Here are a few words about the distinction which you are trying to draw, from
someone who has taught mathematics in a university for over 35 years, has
produced a fair share of original research on the side, and has also written
some software.
You attempt to distinguish between "logical reasoning" and
"mathematical algorithms." Sorry, but in fact there is no distinction.
In fact, all "mathematical algorithms" depend utterly and totally upon
a chain of "logical reasoning" which was used in the development of
the algorithm and which often must be applied yet again by the careful user of
the algorithm in order to make sure it is being used correctly.
As a very down-to-earth example, consider the development of
the theory of convergence and divergence of infinite series and the development
of computational methods for expressing hard-to-compute functions in series
form. When this is done, there is also such a thing as the "interval of
convergence" and to use such a series expansion for a function outside of
its interval of convergence is most exceedingly invalid. If real-world
consequences depend upon the output of the calculation, such misuse can
literally endanger lives. But the existence of these computational procedures
and the understanding of their limitations, too, depends in the first place on
"logical reasoning." The fact that too many students taking
second-year calculus can not and do not want to understand what I just said is
one of those unfortunate facts of life. Fortunately for the safety of the rest
of us, most of such students who survive that calculus course anyway are not
wanted by the departments of engineering, either.

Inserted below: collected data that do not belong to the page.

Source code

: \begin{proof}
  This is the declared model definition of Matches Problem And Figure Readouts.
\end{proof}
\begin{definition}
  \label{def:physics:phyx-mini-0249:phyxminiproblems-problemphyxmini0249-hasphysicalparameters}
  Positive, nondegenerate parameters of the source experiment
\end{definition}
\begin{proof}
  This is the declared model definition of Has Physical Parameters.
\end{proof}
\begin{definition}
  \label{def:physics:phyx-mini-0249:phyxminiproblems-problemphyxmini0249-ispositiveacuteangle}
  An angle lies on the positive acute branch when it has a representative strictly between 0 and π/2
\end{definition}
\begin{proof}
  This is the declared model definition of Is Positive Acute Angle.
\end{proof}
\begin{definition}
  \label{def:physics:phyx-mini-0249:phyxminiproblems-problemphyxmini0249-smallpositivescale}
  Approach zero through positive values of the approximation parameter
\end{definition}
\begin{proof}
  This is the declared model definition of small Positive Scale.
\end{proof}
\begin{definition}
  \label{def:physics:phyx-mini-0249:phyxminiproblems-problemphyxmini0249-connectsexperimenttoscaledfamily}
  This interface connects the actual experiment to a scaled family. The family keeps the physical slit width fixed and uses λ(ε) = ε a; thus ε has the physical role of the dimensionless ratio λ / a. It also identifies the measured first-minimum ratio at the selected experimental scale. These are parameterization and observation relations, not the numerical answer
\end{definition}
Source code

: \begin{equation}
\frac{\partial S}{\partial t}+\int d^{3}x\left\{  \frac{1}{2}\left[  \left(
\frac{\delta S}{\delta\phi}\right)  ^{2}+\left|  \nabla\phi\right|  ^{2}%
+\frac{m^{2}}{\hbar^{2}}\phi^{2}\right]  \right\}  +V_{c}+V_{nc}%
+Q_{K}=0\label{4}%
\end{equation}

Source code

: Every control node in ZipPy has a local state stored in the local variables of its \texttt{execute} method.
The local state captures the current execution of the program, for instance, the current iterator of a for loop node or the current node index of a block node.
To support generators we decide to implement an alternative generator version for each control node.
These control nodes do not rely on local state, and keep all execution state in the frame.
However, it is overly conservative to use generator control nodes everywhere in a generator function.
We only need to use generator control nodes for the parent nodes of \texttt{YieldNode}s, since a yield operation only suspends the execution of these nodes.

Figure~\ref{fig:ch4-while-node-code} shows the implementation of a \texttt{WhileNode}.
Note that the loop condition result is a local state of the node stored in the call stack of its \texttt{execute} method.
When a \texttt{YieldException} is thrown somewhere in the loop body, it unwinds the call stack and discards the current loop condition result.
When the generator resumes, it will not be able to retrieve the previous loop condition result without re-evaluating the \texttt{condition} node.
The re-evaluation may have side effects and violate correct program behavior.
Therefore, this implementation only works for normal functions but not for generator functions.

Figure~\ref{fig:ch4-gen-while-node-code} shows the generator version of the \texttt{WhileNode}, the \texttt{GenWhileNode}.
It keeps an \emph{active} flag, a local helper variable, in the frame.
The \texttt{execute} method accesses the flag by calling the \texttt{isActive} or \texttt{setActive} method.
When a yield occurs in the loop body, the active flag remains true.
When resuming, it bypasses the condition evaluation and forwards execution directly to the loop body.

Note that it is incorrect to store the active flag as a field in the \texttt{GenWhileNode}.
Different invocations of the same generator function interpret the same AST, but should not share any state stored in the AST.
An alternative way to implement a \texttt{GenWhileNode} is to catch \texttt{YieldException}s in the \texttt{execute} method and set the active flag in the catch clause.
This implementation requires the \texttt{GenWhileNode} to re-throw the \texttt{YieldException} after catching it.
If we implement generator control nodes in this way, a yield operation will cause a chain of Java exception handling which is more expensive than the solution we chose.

To this mathematician, therefore, attempts to draw distinctions between
"logical reasoning" and "mathematical algorithms" are quite
amazing. Your arguments seem to boil down to something like this:
Software is not mathematics. Software depends in part upon mathematics, to be
sure, in that it uses "mathematical algorithms" some of the time. But
software also depends upon "logical reasoning" so in its nature
software is not mathematics. It is agreed that mathematics is not patentable,
but software is different because it uses "logical reasoning" in
addition to "mathematical algorithms."
The problem is that mathematics also depends totally upon "logical
reasoning" even to the extent that no "mathematical algorithm"
can even be developed or safely used without the application of "logical
reasoning." Thus, if software is considered patentable because it contains
"logical reasoning" in addition to "mathematical algorithms"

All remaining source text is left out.